Here, we will put aside the jargon and push past the hype of ‘the next big thing’, and instead focus on the key principles that every investor should know when building a portfolio of investments; irrespective of how engaged or involved you wish to be.
Ideally, you should look at your assets as a whole – your pensions, property, savings and investments, rather than at each area or structure in isolation. This way you can apply the principles to your wealth as a whole and be in the best position to potentially meet your financial objectives.
Asset allocation is key to investment success
Asset allocation is the percentage of each type of asset class making up your overall investment portfolio. In turn, asset classes are groupings of similar types of investments such as cash, equities, commodities, fixed income, or real estate.
The key principle behind asset allocation is to include asset classes that behave differently from each other in different market conditions to reduce risk and generate potential returns. For example, if equities are falling in value, certain fixed income assets may be rising.
The goal here is not solely to maximise returns but to blend your holdings to meet your goals, whilst taking the least amount of investment risk. The right allocation for you will depend on several factors such as your willingness and ability to accept losses, your investment time frame, and your future needs for capital – unfortunately, there is no one size fits all.
Many studies have shown that asset allocation is the most important driver of portfolio returns, so getting this first step right is critical.
Diversification to reduce risk
Once you have decided on the right asset allocation for you, you must then pick the individual types of holdings or investments within each asset class. Each asset class is broken down into subclasses, for example, fixed income includes holdings such as fixed deposits, gilts and government or corporate bonds.
It is not enough to simply own each type of asset class; you must also diversify within each asset subclass. For example, taking corporate bonds which is a type of fixed income asset class, you can hold them in many different types of companies, industries, currencies, countries, or long or short term.
As assets perform differently over time, the initial percentage asset allocation will deviate over time. A typical example is the huge increase in the US stock market over the last couple of years which, whilst good for investors’ returns, will have increased the level of share exposure. This increase in the value of equity holdings because of the sustained rise will lead to increased risk across the portfolio as a whole.
This can be solved by regular rebalancing to ‘reset’ the portfolio to your original asset allocation. This involves selling holdings that are overweight and buying ones that are undervalued.
Rebalancing also provides the ideal opportunity to revisit your financial goals and risk tolerance, and to tweak your asset allocation accordingly.
Long term perspective and discipline
As humans, our emotions can lead to poor decision making when it comes to investing. Decisions that seem logical in daily life can result in poor investment returns, with many retail investors selling through fear at the very point they should be buying at lower prices, and conversely, buying at much higher prices during a gold rush.

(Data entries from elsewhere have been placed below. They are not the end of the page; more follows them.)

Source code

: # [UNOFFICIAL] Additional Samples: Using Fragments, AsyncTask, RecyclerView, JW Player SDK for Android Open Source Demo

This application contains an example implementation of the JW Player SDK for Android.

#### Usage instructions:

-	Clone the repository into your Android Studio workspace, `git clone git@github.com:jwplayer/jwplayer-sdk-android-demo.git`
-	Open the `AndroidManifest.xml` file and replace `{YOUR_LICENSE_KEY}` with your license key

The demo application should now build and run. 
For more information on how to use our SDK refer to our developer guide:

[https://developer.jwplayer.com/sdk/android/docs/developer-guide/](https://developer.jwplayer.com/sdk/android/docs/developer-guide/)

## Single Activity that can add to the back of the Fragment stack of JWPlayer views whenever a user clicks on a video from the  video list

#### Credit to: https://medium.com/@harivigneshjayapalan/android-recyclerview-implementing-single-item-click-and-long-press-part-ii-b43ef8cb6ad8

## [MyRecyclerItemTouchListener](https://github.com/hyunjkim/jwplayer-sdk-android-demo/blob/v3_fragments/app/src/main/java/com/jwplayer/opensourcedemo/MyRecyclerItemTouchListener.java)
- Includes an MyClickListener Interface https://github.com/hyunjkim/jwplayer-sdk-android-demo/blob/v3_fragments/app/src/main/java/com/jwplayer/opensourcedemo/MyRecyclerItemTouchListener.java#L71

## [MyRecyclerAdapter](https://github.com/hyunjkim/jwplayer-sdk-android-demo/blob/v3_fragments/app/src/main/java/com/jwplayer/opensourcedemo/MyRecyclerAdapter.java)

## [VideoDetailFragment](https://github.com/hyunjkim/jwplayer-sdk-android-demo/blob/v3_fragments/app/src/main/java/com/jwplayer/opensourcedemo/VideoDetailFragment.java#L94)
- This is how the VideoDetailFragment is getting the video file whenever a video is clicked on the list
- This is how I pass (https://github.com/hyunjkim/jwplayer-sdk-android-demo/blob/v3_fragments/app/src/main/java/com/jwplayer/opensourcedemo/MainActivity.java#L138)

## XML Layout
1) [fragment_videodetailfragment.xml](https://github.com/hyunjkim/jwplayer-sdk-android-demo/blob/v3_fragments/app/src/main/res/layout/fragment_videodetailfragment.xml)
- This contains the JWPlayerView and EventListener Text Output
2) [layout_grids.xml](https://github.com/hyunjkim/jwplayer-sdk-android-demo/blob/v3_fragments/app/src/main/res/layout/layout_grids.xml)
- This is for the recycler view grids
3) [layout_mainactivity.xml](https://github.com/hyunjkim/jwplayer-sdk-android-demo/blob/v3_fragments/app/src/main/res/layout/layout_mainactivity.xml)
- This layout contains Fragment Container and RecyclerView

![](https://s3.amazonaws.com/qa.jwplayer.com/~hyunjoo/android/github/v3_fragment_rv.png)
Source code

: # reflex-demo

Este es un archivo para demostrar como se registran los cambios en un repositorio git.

It is vital for most investors to keep a disciplined approach as it is easy to get caught up in the daily noise of the markets.
Minimise costs and maximise tax efficiency
Einstein described compounding as the 8th wonder of the world and the effect of compounding applies to fees. A charge that might seem small at the beginning can turn into a significant cost over time and research has shown that lower-cost funds tend to outperform in the longer term.
As a simple example, assume a €100 investment and no growth. After 10 years, an annual charge of 2% will result in €82, a 0.2% charge would result in €98.
Focus on minimising fund, structure and adviser fees. In the world of investing, more expensive does not necessarily mean better.
Tax is an often-overlooked cost, which if minimised can lead to the same positive compounding effects over time. This is done by ensuring that your investment portfolio is structured correctly for your resident status, and it might be different planning for normal residents, Non-Habitual Residents, or depending on if your move to Europe is for the rest of your life or if you intend to return to your home country in the future.
If you are taking income from your investments, you should consider the way in which you do this and the order. Not only will this affect the type of investments you hold within your portfolio, but it could also affect how you hold your portfolio and provide tax planning opportunities or pitfalls.
Focus on total return
With interest rates at historically low levels, it is difficult to rely solely on income returns in this investment environment. The total return is a truer picture of performance and takes into account the capital appreciation as well as the income received.
To quote Warrant Buffet, one of the world’s most successful investors: “Lethargy, bordering on sloth should remain the cornerstone of an investment style”.
Do not try to chase returns or the trends in investments – stick to tried and tested assets. At Spectrum, we only use investments that have worked over the long term, are easy to understand, daily tradable and transparent.